The days are sunny, the landscape is gorgeous and the work is satisfying but some things feel a bit off. The husband is absent and cagey, the wife is friendly but unpredictable and the silent daughter’s unspecific health issues just don’t add up. This is the perfect summer page-turner.
Early Morning Riser by Katherine Heiny, 4th Estate, 2021
Jane is in love with Duncan and Duncan is ‘with’ Jane but in the extra decade and a half he has on her, he was also ‘with’ most of Boyne City.
Having Duncan in your life also means you have his ex-wife Aggie and his co-worker Jimmy. One night, an accident changes everything and the disparate sum of these people equals a new kind of family.
Written with her usual talent for getting human interaction just right, this doesn’t play for laughs as much as her earlier book Standard Deviation (which I love, love, loved) but the wit is still there and I think this one has more heart.

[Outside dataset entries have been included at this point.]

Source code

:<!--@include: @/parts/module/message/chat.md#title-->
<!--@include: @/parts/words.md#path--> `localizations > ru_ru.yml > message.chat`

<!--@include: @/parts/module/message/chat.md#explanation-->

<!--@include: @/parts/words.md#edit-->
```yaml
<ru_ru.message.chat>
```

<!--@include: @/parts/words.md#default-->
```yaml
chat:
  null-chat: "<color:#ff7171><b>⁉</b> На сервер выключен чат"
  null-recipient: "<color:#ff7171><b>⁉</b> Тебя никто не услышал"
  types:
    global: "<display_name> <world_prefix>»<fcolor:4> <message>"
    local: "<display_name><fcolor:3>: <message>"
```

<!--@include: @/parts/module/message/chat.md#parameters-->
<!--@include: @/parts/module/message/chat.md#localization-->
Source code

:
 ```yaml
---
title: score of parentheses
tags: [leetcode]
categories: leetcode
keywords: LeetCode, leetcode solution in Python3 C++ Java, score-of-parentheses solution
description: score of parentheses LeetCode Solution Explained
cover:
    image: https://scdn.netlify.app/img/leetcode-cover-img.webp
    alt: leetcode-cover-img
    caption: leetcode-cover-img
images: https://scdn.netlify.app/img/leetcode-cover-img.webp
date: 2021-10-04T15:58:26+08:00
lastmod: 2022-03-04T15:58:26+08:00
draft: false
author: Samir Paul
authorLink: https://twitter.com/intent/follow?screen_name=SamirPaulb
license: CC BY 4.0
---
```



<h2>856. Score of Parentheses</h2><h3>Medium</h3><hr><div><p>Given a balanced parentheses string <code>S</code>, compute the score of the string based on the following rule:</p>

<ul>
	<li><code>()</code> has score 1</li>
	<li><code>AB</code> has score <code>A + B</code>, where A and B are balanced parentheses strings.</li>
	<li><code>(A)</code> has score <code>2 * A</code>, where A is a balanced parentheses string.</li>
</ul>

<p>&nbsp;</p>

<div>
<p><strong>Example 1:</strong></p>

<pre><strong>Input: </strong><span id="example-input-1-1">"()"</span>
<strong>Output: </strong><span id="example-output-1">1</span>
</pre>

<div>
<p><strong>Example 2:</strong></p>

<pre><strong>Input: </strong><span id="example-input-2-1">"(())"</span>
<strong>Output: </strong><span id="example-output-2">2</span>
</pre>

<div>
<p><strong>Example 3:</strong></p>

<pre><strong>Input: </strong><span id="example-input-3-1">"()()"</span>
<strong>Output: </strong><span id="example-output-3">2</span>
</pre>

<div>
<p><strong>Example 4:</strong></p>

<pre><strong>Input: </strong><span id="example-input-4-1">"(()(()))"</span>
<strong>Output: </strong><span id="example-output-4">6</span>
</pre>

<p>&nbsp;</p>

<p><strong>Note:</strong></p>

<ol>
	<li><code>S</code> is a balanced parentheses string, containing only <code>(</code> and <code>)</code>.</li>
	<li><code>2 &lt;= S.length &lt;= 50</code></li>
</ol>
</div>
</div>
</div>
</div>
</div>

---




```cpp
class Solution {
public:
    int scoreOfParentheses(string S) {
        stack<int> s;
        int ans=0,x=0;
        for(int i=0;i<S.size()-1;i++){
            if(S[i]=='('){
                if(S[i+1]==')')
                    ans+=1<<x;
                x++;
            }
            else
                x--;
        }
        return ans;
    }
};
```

First Love by Gwendoline Riley, Granta, 2017
After reading and love, love loving Gwendoline Riley’s My Phantoms, I rushed to read something else by her. At first, I thought I’d picked up the same book. Here was the same bully of a father, the narcissistic mother, the narrator, Neve, trying to distance herself from a traumatic childhood in Northern England. But in place of a supportive and stable long-term partner for our narrator there is a totally toxic and abusive husband. His emotional and verbal blows are relentless and it’s lucky Riley writes short novels because it would be difficult to read much more of Neve absorbing and accommodating his tirades.
the family next door by Sally Hepworth, Pan Macmillan, 2018
This was a slow burn for me. Initially, the set-up of three neighbouring mums with their own secret felt a bit too staged but as other characters were added, the narrative found its way. There’s a lot about the tiredness and chaos of having young kids. I can certainly attest to the truth of it but this is just a warning, in case that’s not what you feel like picking up in your down time.
The Hummingbird by Sandro Veronesi, Weidenfeld & Nicholson, 2021
Marco Carrera is ‘the Hummingbird’. He is an ophthalmologist in Florence. This is the story of his life as told through letters, phone conversations with therapists, emails, conversations and good old-fashioned prose narrative.
There are a lot of accolades on the cover of this one, so my expectations were sky high. Alas, as a reader, it wasn’t for me. I gave it a good go but the lists, digressions and detail about mid-century furniture and Italian architecture in the 70s weren’t for me. I wonder what it would’ve read like in the original Italian and if it lost anything in translation.
As a writer though, it was an interesting example of non-linear narrative using multiple forms.